Task inputs:
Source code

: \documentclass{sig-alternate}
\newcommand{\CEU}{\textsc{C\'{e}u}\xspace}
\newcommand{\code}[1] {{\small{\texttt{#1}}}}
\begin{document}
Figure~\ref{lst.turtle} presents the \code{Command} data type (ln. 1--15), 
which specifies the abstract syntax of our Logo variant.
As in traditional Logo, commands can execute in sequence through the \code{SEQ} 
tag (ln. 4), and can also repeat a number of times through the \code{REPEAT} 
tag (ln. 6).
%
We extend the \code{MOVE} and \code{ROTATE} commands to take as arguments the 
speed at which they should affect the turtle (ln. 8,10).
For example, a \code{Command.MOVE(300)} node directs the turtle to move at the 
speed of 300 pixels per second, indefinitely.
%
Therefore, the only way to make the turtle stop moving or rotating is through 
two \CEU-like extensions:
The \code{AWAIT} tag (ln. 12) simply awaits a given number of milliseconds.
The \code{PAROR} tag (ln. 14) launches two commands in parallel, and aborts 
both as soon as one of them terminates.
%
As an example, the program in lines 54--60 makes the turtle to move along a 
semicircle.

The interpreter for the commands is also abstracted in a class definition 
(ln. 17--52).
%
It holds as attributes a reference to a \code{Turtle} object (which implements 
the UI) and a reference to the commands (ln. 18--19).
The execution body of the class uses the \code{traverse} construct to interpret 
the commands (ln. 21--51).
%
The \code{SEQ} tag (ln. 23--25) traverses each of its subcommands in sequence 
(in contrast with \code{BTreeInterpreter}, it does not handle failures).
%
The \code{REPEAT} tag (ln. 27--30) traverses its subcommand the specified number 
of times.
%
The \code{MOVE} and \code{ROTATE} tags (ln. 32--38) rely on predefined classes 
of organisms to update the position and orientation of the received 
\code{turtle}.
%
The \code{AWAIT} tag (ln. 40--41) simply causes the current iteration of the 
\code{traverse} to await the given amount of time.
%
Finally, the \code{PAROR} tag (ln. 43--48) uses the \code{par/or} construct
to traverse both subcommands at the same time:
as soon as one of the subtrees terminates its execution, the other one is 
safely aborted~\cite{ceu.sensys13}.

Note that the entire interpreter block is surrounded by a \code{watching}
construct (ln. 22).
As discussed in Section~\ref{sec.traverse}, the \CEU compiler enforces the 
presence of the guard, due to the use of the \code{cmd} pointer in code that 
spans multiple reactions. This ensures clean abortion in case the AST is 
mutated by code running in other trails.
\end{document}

What you have to do:
Go through the data above and return each line containing the string "times".

Output below:
tag (ln. 4), and can also repeat a number of times through the \code{REPEAT} 
of times.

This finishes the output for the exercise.